HAARETZ (ISRAEL) – Questions are surfacing about Israel’s use of tear-gas grenades, as security officials investigate the recent death of a protester at the weekly demonstration near the separation fence at the West Bank village of Bil’in. A 36-year-old woman, Jawaher Abu Rahmah, died on Saturday morning.
The medical report filed in the Ramallah hospital where Abu Rahmah was taken shows that her death was caused by respiratory failure resulting from the inhalation of tear gas.
Haaretz obtained the medical report on Sunday from Jawaher’s brother, Ahmed Abu Rahmah.
Jawaher Abu Rahmah was the sister of Bassem Abu Rahmah, who was killed in April 2009 when Israeli soldiers fired a tear-gas grenade at his chest at a demonstration at the fence in Bil’in.
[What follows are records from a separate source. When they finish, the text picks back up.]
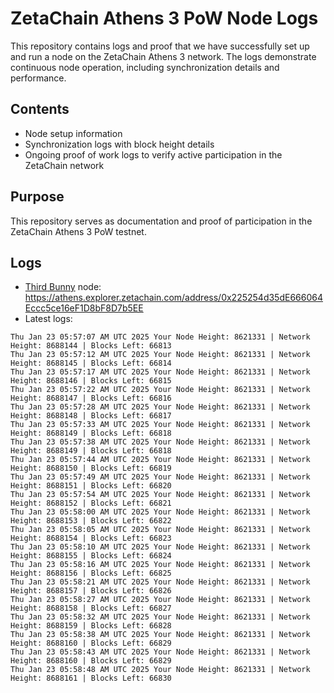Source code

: # ZetaChain Athens 3 PoW Node Logs
This repository contains logs and proof that we have successfully set up and run a node on the ZetaChain Athens 3 network. The logs demonstrate continuous node operation, including synchronization details and performance.

## Contents
- Node setup information
- Synchronization logs with block height details
- Ongoing proof of work logs to verify active participation in the ZetaChain network

## Purpose
This repository serves as documentation and proof of participation in the ZetaChain Athens 3 PoW testnet.

## Logs

- [Third Bunny](https://thirdbunny.xyz/) node: https://athens.explorer.zetachain.com/address/0x225254d35dE666064Eccc5ce16eF1D8bF8D7b5EE
- Latest logs:
```
Thu Jan 23 05:57:07 AM UTC 2025 Your Node Height: 8621331 | Network Height: 8688144 | Blocks Left: 66813
Thu Jan 23 05:57:12 AM UTC 2025 Your Node Height: 8621331 | Network Height: 8688145 | Blocks Left: 66814
Thu Jan 23 05:57:17 AM UTC 2025 Your Node Height: 8621331 | Network Height: 8688146 | Blocks Left: 66815
Thu Jan 23 05:57:22 AM UTC 2025 Your Node Height: 8621331 | Network Height: 8688147 | Blocks Left: 66816
Thu Jan 23 05:57:28 AM UTC 2025 Your Node Height: 8621331 | Network Height: 8688148 | Blocks Left: 66817
Thu Jan 23 05:57:33 AM UTC 2025 Your Node Height: 8621331 | Network Height: 8688149 | Blocks Left: 66818
Thu Jan 23 05:57:38 AM UTC 2025 Your Node Height: 8621331 | Network Height: 8688149 | Blocks Left: 66818
Thu Jan 23 05:57:44 AM UTC 2025 Your Node Height: 8621331 | Network Height: 8688150 | Blocks Left: 66819
Thu Jan 23 05:57:49 AM UTC 2025 Your Node Height: 8621331 | Network Height: 8688151 | Blocks Left: 66820
Thu Jan 23 05:57:54 AM UTC 2025 Your Node Height: 8621331 | Network Height: 8688152 | Blocks Left: 66821
Thu Jan 23 05:58:00 AM UTC 2025 Your Node Height: 8621331 | Network Height: 8688153 | Blocks Left: 66822
Thu Jan 23 05:58:05 AM UTC 2025 Your Node Height: 8621331 | Network Height: 8688154 | Blocks Left: 66823
Thu Jan 23 05:58:10 AM UTC 2025 Your Node Height: 8621331 | Network Height: 8688155 | Blocks Left: 66824
Thu Jan 23 05:58:16 AM UTC 2025 Your Node Height: 8621331 | Network Height: 8688156 | Blocks Left: 66825
Thu Jan 23 05:58:21 AM UTC 2025 Your Node Height: 8621331 | Network Height: 8688157 | Blocks Left: 66826
Thu Jan 23 05:58:27 AM UTC 2025 Your Node Height: 8621331 | Network Height: 8688158 | Blocks Left: 66827
Thu Jan 23 05:58:32 AM UTC 2025 Your Node Height: 8621331 | Network Height: 8688159 | Blocks Left: 66828
Thu Jan 23 05:58:38 AM UTC 2025 Your Node Height: 8621331 | Network Height: 8688160 | Blocks Left: 66829
Thu Jan 23 05:58:43 AM UTC 2025 Your Node Height: 8621331 | Network Height: 8688160 | Blocks Left: 66829
Thu Jan 23 05:58:48 AM UTC 2025 Your Node Height: 8621331 | Network Height: 8688161 | Blocks Left: 66830
```
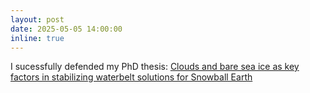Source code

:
 ```yaml
---
layout: post
date: 2025-05-05 14:00:00
inline: true
---
```


I sucessfully defended my PhD thesis: <a href='https://doi.org/10.25365/thesis.78223'>Clouds and bare sea ice as key factors in stabilizing waterbelt solutions for Snowball Earth</a>

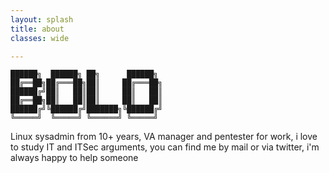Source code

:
 ```yaml
---
layout: splash
title: about
classes: wide

--- 
```

```
██████╗  ██████╗ ██╗      ██████╗     
██╔══██╗██╔═══██╗██║     ██╔═══██╗    
██████╔╝██║   ██║██║     ██║   ██║    
██╔══██╗██║   ██║██║     ██║   ██║    
██████╔╝╚██████╔╝███████╗╚██████╔╝    
╚═════╝  ╚═════╝ ╚══════╝ ╚═════╝         
```
 Linux sysadmin from 10+ years, VA manager and pentester for work, i love to study IT and ITSec arguments, you can find me by mail or via twitter, i'm always happy to help someone 
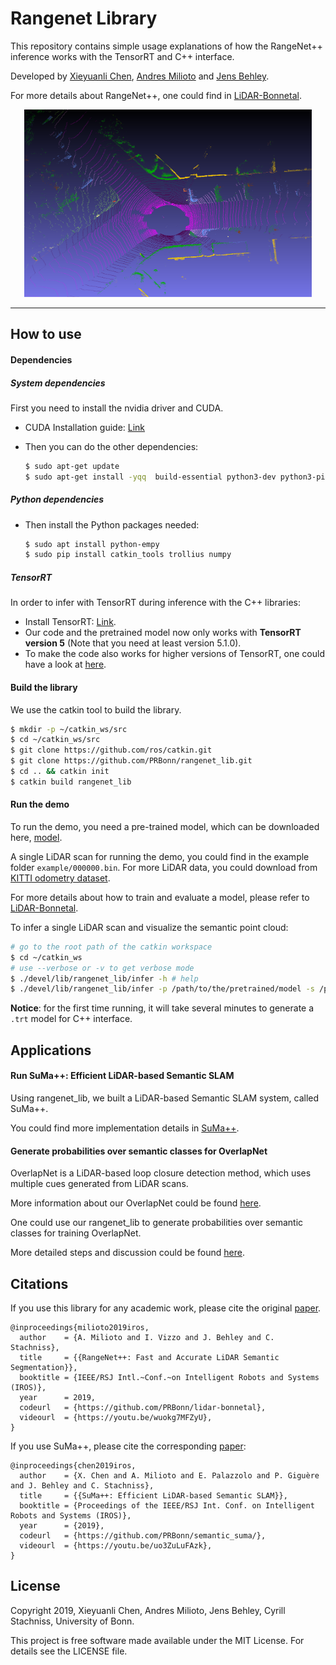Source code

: # Rangenet Library

This repository contains simple usage explanations of how the RangeNet++ inference works with the TensorRT and C++ interface.

Developed by [Xieyuanli Chen](https://www.ipb.uni-bonn.de/people/xieyuanli-chen/), [Andres Milioto](https://www.ipb.uni-bonn.de/people/andres-milioto/) and [Jens Behley](https://www.ipb.uni-bonn.de/people/jens-behley/).

For more details about RangeNet++, one could find in [LiDAR-Bonnetal](https://github.com/PRBonn/lidar-bonnetal).

<p align="center">
  <img width="460" height="300" src="pics/demo.png">
</p>

---
## How to use

#### Dependencies

##### System dependencies
First you need to install the nvidia driver and CUDA.

- CUDA Installation guide: [Link](https://docs.nvidia.com/cuda/cuda-installation-guide-linux/index.html)

- Then you can do the other dependencies:

  ```sh
  $ sudo apt-get update 
  $ sudo apt-get install -yqq  build-essential python3-dev python3-pip apt-utils git cmake libboost-all-dev libyaml-cpp-dev libopencv-dev
  ```
  
##### Python dependencies

- Then install the Python packages needed:

  ```sh
  $ sudo apt install python-empy
  $ sudo pip install catkin_tools trollius numpy
  ```
  
##### TensorRT

In order to infer with TensorRT during inference with the C++ libraries:

- Install TensorRT: [Link](https://developer.nvidia.com/tensorrt).
- Our code and the pretrained model now only works with **TensorRT version 5** (Note that you need at least version 5.1.0).
- To make the code also works for higher versions of TensorRT, one could have a look at [here](https://github.com/PRBonn/rangenet_lib/issues/9).

#### Build the library
We use the catkin tool to build the library.

  ```sh
  $ mkdir -p ~/catkin_ws/src
  $ cd ~/catkin_ws/src
  $ git clone https://github.com/ros/catkin.git 
  $ git clone https://github.com/PRBonn/rangenet_lib.git
  $ cd .. && catkin init
  $ catkin build rangenet_lib
  ```

#### Run the demo

To run the demo, you need a pre-trained model, which can be downloaded here, [model](https://www.ipb.uni-bonn.de/html/projects/semantic_suma/darknet53.tar.gz). 

A single LiDAR scan for running the demo, you could find in the example folder `example/000000.bin`. For more LiDAR data, you could download from [KITTI odometry dataset](https://www.cvlibs.net/datasets/kitti/eval_odometry.php).

For more details about how to train and evaluate a model, please refer to [LiDAR-Bonnetal](https://github.com/PRBonn/lidar-bonnetal).

To infer a single LiDAR scan and visualize the semantic point cloud:

  ```sh
  # go to the root path of the catkin workspace
  $ cd ~/catkin_ws
  # use --verbose or -v to get verbose mode
  $ ./devel/lib/rangenet_lib/infer -h # help
  $ ./devel/lib/rangenet_lib/infer -p /path/to/the/pretrained/model -s /path/to/the/scan.bin --verbose
  ```

**Notice**: for the first time running, it will take several minutes to generate a `.trt` model for C++ interface.

## Applications
#### Run SuMa++: Efficient LiDAR-based Semantic SLAM
Using rangenet_lib, we built a LiDAR-based Semantic SLAM system, called SuMa++.

You could find more implementation details in [SuMa++](https://github.com/PRBonn/semantic_suma/).

#### Generate probabilities over semantic classes for OverlapNet
OverlapNet is a LiDAR-based loop closure detection method, which uses multiple cues generated from LiDAR scans.

More information about our OverlapNet could be found [here](https://github.com/PRBonn/OverlapNet).

One could use our rangenet_lib to generate probabilities over semantic classes for training OverlapNet.

More detailed steps and discussion could be found [here](https://github.com/PRBonn/rangenet_lib/issues/31).

## Citations

If you use this library for any academic work, please cite the original [paper](https://www.ipb.uni-bonn.de/wp-content/papercite-data/pdf/milioto2019iros.pdf).

```
@inproceedings{milioto2019iros,
  author    = {A. Milioto and I. Vizzo and J. Behley and C. Stachniss},
  title     = {{RangeNet++: Fast and Accurate LiDAR Semantic Segmentation}},
  booktitle = {IEEE/RSJ Intl.~Conf.~on Intelligent Robots and Systems (IROS)},
  year      = 2019,
  codeurl   = {https://github.com/PRBonn/lidar-bonnetal},
  videourl  = {https://youtu.be/wuokg7MFZyU},
}
```

If you use SuMa++, please cite the corresponding [paper](https://www.ipb.uni-bonn.de/wp-content/papercite-data/pdf/chen2019iros.pdf):

```
@inproceedings{chen2019iros, 
  author    = {X. Chen and A. Milioto and E. Palazzolo and P. Giguère and J. Behley and C. Stachniss},
  title     = {{SuMa++: Efficient LiDAR-based Semantic SLAM}},
  booktitle = {Proceedings of the IEEE/RSJ Int. Conf. on Intelligent Robots and Systems (IROS)},
  year      = {2019},
  codeurl   = {https://github.com/PRBonn/semantic_suma/},
  videourl  = {https://youtu.be/uo3ZuLuFAzk},
}
```

## License

Copyright 2019, Xieyuanli Chen, Andres Milioto, Jens Behley, Cyrill Stachniss, University of Bonn.

This project is free software made available under the MIT License. For details see the LICENSE file.
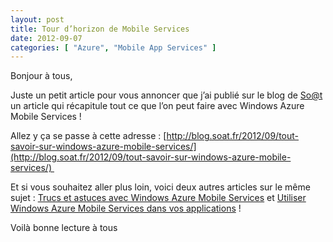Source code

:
 ```yaml
---
layout: post
title: Tour d’horizon de Mobile Services
date: 2012-09-07
categories: [ "Azure", "Mobile App Services" ]
---
```


Bonjour à tous,

Juste un petit article pour vous annoncer que j’ai publié sur le blog de [So@t](http://blog.soat.fr/) un article qui récapitule tout ce que l’on peut faire avec Windows Azure Mobile Services !

Allez y ça se passe à cette adresse : [http://blog.soat.fr/2012/09/tout-savoir-sur-windows-azure-mobile-services/](http://blog.soat.fr/2012/09/tout-savoir-sur-windows-azure-mobile-services/) 

Et si vous souhaitez aller plus loin, voici deux autres articles sur le même sujet : [Trucs et astuces avec Windows Azure Mobile Services](http://blog.woivre.fr/blog/2012/9/trucs-et-astuces-avec-windows-azure-mobile-services) et [Utiliser Windows Azure Mobile Services dans vos applications](http://blog.woivre.fr/blog/2012/9/utiliser-windows-azure-mobile-services-dans-vos-applications) !

Voilà bonne lecture à tous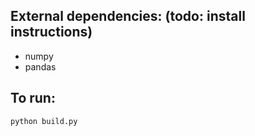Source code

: ## External dependencies: (todo: install instructions)
* numpy
* pandas


## To run:
```
python build.py
```
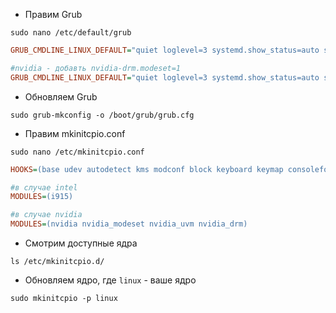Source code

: 
- Правим Grub
```shell
sudo nano /etc/default/grub
```

```ini
GRUB_CMDLINE_LINUX_DEFAULT="quiet loglevel=3 systemd.show_status=auto splash rd.udev.log_priority=3 vt.global_cursor_default=0"

#nvidia - добавть nvidia-drm.modeset=1
GRUB_CMDLINE_LINUX_DEFAULT="quiet loglevel=3 systemd.show_status=auto splash rd.udev.log_priority=3 vt.global_cursor_default=0 nvidia-drm.modeset=1"
```

- Обновляем Grub
```shell
sudo grub-mkconfig -o /boot/grub/grub.cfg
```

- Правим mkinitcpio.conf
```shell
sudo nano /etc/mkinitcpio.conf
```

```ini
HOOKS=(base udev autodetect kms modconf block keyboard keymap consolefont plymouth resume filesystems)

#в случае intel 
MODULES=(i915)

#в случае nvidia
MODULES=(nvidia nvidia_modeset nvidia_uvm nvidia_drm)
```

- Смотрим доступные ядра
```shell
ls /etc/mkinitcpio.d/
```

- Обновляем ядро,  где `linux` - ваше ядро
```shell
sudo mkinitcpio -p linux
```




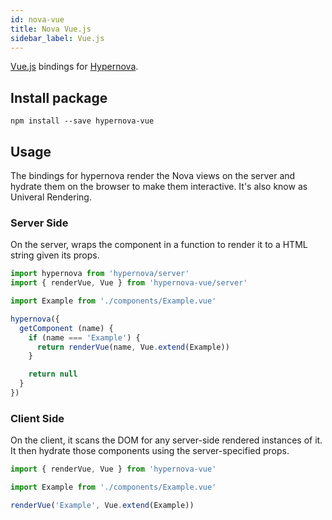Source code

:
 ```yaml
---
id: nova-vue
title: Nova Vue.js
sidebar_label: Vue.js
---
```


[Vue.js](https://github.com/vuejs/vue) bindings for [Hypernova](https://github.com/airbnb/hypernova).
## Install package

```shell
npm install --save hypernova-vue
```

## Usage
The bindings for hypernova render the Nova views on the server and hydrate them on the browser to make them interactive. It's also know as Univeral Rendering.  

### Server Side

On the server, wraps the component in a function to render it to a HTML string given its props.

```js
import hypernova from 'hypernova/server'
import { renderVue, Vue } from 'hypernova-vue/server'

import Example from './components/Example.vue'

hypernova({
  getComponent (name) {
    if (name === 'Example') {
      return renderVue(name, Vue.extend(Example))
    }

    return null
  }
})

```

### Client Side

On the client, it scans the DOM for any server-side rendered instances of it. It then hydrate those components using the server-specified props.

```js    
import { renderVue, Vue } from 'hypernova-vue'

import Example from './components/Example.vue'

renderVue('Example', Vue.extend(Example))
```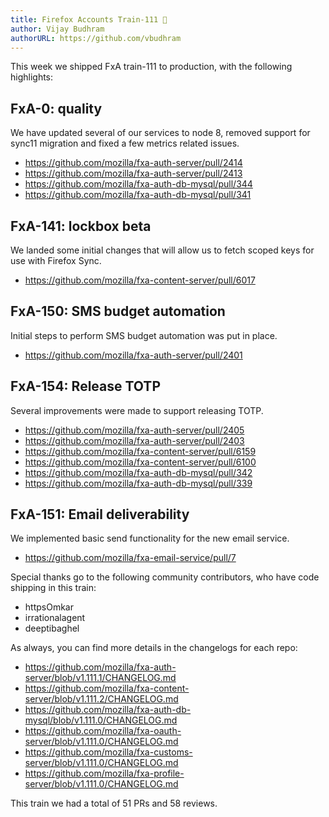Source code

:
 ```yaml
---
title: Firefox Accounts Train-111 🦔
author: Vijay Budhram
authorURL: https://github.com/vbudhram
---
```


This week we shipped FxA train-111 to production,
with the following highlights:


<!--truncate-->


## FxA-0: quality

We have updated several of our services to node 8, removed support for sync11 migration and fixed a few metrics related issues.

* https://github.com/mozilla/fxa-auth-server/pull/2414
* https://github.com/mozilla/fxa-auth-server/pull/2413
* https://github.com/mozilla/fxa-auth-db-mysql/pull/344
* https://github.com/mozilla/fxa-auth-db-mysql/pull/341

## FxA-141: lockbox beta

We landed some initial changes that will allow us to fetch scoped keys for use with Firefox Sync.

* https://github.com/mozilla/fxa-content-server/pull/6017

## FxA-150: SMS budget automation

Initial steps to perform SMS budget automation was put in place.

* https://github.com/mozilla/fxa-auth-server/pull/2401

## FxA-154: Release TOTP

Several improvements were made to support releasing TOTP.

* https://github.com/mozilla/fxa-auth-server/pull/2405
* https://github.com/mozilla/fxa-auth-server/pull/2403
* https://github.com/mozilla/fxa-content-server/pull/6159
* https://github.com/mozilla/fxa-content-server/pull/6100
* https://github.com/mozilla/fxa-auth-db-mysql/pull/342
* https://github.com/mozilla/fxa-auth-db-mysql/pull/339

## FxA-151: Email deliverability

We implemented basic send functionality for the new email service.

* https://github.com/mozilla/fxa-email-service/pull/7

Special thanks go to the following community contributors,
who have code shipping in this train:

  * httpsOmkar
  * irrationalagent
  * deeptibaghel


As always, you can find more details in the changelogs for each repo:

* https://github.com/mozilla/fxa-auth-server/blob/v1.111.1/CHANGELOG.md
* https://github.com/mozilla/fxa-content-server/blob/v1.111.2/CHANGELOG.md
* https://github.com/mozilla/fxa-auth-db-mysql/blob/v1.111.0/CHANGELOG.md
* https://github.com/mozilla/fxa-oauth-server/blob/v1.111.0/CHANGELOG.md
* https://github.com/mozilla/fxa-customs-server/blob/v1.111.0/CHANGELOG.md
* https://github.com/mozilla/fxa-profile-server/blob/v1.111.0/CHANGELOG.md

This train we had a total of 51 PRs and 58 reviews.
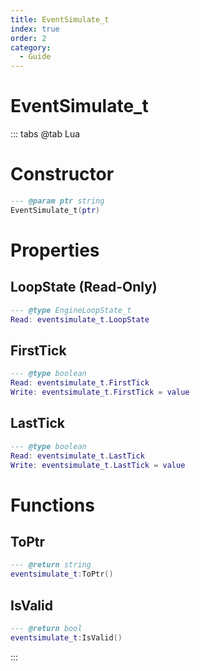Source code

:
 ```yaml
---
title: EventSimulate_t
index: true
order: 2
category:
  - Guide
---
```


# EventSimulate_t

::: tabs
@tab Lua
# Constructor
```lua
--- @param ptr string
EventSimulate_t(ptr)
```
# Properties
## LoopState (Read-Only)
```lua
--- @type EngineLoopState_t
Read: eventsimulate_t.LoopState
```
## FirstTick 
```lua
--- @type boolean
Read: eventsimulate_t.FirstTick
Write: eventsimulate_t.FirstTick = value
```
## LastTick 
```lua
--- @type boolean
Read: eventsimulate_t.LastTick
Write: eventsimulate_t.LastTick = value
```
# Functions
## ToPtr
```lua
--- @return string
eventsimulate_t:ToPtr()
```
## IsValid
```lua
--- @return bool
eventsimulate_t:IsValid()
```

:::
Ahmed Abu Rahmah has three surviving brothers; their father died five years ago.
“My entire family is ruined,” he said on Sunday. “The whole house feels a sense of catastrophe.” He said he bears no hatred toward Israelis. “They are people just like myself. We don’t seek vengeance against Israel. We want the return of our lands, and the struggle won’t end until our property is restored.”
The Israel Defense Forces uses crowd-dispersal tear gas known as CS, which was developed half a century ago in Britain and the United States. It is used by armies and police forces around the world. In recent years, a number of studies have cast doubts about this type of gas; there have been reports of several deaths caused by the inhalation CS tear gas.
Click to read full article on IDF use of dangerous tear gas.
© Copyright 2011 Haaretz
Article written by Avi Issacharoff and Anshel Pfeffer
Photograph by flickr user Mark Z.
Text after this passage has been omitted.